Un participant a une conférence que j’ai donné à Québec devant une centaine de gestionnaires de l’industrie de la construction m’a posé la question suivante : « Stéphane, tu suggères beaucoup d’être à l’écoute des besoins de nos employés, mais n’y a-t-il pas un risque à déresponsabiliser les gens en les « chouchoutant » un peu trop? »

Ce n’est pas toujours évident pour un patron de maintenir son autorité aux yeux des employés tout en se montrant conciliant. C’est surtout vrai pour les cadres intermédiaires qui doivent souvent faire respecter des règles qu’ils n’ont pas eux-mêmes établies. Personnellement, j’ai eu à faire face à ce dilemme lorsque j’étais gestionnaire.

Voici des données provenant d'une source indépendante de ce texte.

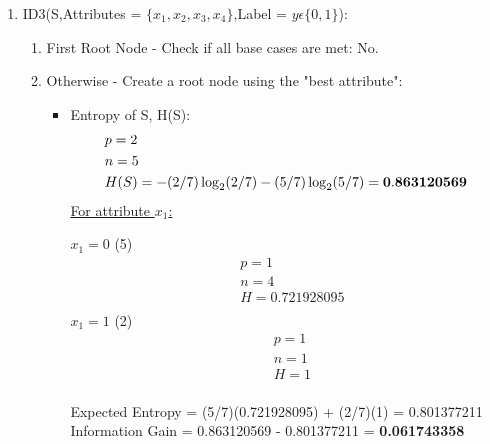 \documentclass[8pt, fullpage,letterpaper]{article}
\begin{document}
\begin{enumerate}
\begin{enumerate}
\begin{enumerate}
	 	\item ID3(S,Attributes = $\{x_1, x_2, x_3, x_4\}$,Label = $y \epsilon \{0, 1\}$): 
			\begin{enumerate}
			\item First Root Node - Check if all base cases are met: {\color{red} No}.
			\item Otherwise - Create a root node using the "best attribute":
				\begin{itemize}
					\item Entropy of S, H(S):
						\begin{align*}
						    	& p = 2\\
							& n = 5 \\
						    	& H(S) = - (2/7) \log_2 (2/7) - (5/7) \log_2 (5/7) = {\bf 0.863120569}
					      \end{align*}
						\underline {For attribute $x_1$:} 
							\vspace{-5pt}
							\begin{multicols}{2}
								$x_1=0$ (5)
			 						\begin{align*}
									    	& p = 1\\
										& n = 4 \\
									    	& H = 0.721928095\\
								      \end{align*}
								$x_1=1$ (2)
			 						\begin{align*}
									    	& p = 1\\
										& n = 1 \\
									    	& H = 1\\
								      \end{align*}
							\end{multicols}
							\vspace{-20pt}
							Expected Entropy = (5/7)(0.721928095) + (2/7)(1) = 0.801377211\\
							Information Gain = 0.863120569 - 0.801377211 = {\bf 0.061743358}\\


\end{itemize}
\end{enumerate}
\end{enumerate}
\end{enumerate}
\end{enumerate}
\end{document}
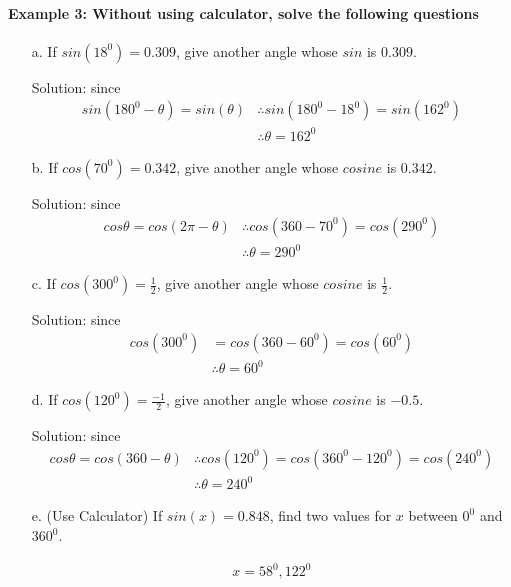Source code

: \documentclass{article}
\begin{document}
\paragraph{Example 3: Without using calculator, solve the following questions}
\begin{enumerate}
  \item[a.] If $sin(18^{0})= 0.309$, give another angle whose $sin$ is $0.309$.
        
        {\small Solution: since}
        \[
        \begin{aligned}
          sin(180^0-\theta) = sin(\theta)
          &\therefore sin(180^{0}-18^{0}) = sin(162^{0}) \\
          &\therefore \theta = 162^{0}
        \end{aligned}
        \]

  \item[b.] If $cos(70^{0})= 0.342$, give another angle whose $cosine$ is $0.342$.

        {\small Solution: since}
        \[
        \begin{aligned}
          cos\theta = cos(2\pi - \theta)
          &\therefore cos(360-70^{0}) = cos(290^{0}) \\
          &\therefore \theta = 290^{0}
        \end{aligned}
        \]

  \item[c.] If $cos(300^{0})= \frac{1}{2}$, give another angle whose $cosine$ is $\frac{1}{2}$.

        {\small Solution: since}
        \[
        \begin{aligned}
          cos(300^{0}) &= cos(360-60^{0}) = cos(60^{0}) \\
                       &\therefore \theta = 60^{0}
        \end{aligned}
        \]

  \item[d.] If $cos(120^{0})= \frac{-1}{2}$, give another angle whose $cosine$ is $-0.5$.

        {\small Solution: since}
        \[
        \begin{aligned}
          cos\theta = cos(360-\theta)
          &\therefore cos(120^{0}) = cos(360^{0} - 120^{0}) = cos(240^{0}) \\
          &\therefore \theta = 240^{0}
        \end{aligned}
        \]

  \item[e.] (Use Calculator) If $sin(x)= 0.848$, find two values for $x$ between $0^{0}$ and $360^{0}$.

        \[
        \begin{aligned}
          x = 58^{0}, 122^{0}
        \end{aligned}
        \]
\end{enumerate}
\end{document}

Dans un contexte de pénurie de main-d’œuvre où les employés ont le gros bout du bâton, on peut penser qu’on n’a pas vraiment le choix d’être tolérant, mais il faut bien choisir ses batailles car être trop conciliant peut nuire plus qu’aider.

Pour preuve cette étude de Leadership IQ parue en 2013 qui illustre que dans 42 % des entreprises, ce sont les employés sous-performants qui sont plus engagés que les performants. Qu’est-ce qui peut bien expliquer cela? Peut-être que les employés qui performent moins bien vont davantage chercher à s’engager par peur de perdre leur job? Possiblement, mais la principale raison soulevée par les chercheurs pour expliquer le désengagement des performants est celle-ci : les patrons n’adressent pas les cas problèmes. Ainsi, les employés performants se désengagent voyant que la direction tolère des employés qui ne livrent pas la marchandise.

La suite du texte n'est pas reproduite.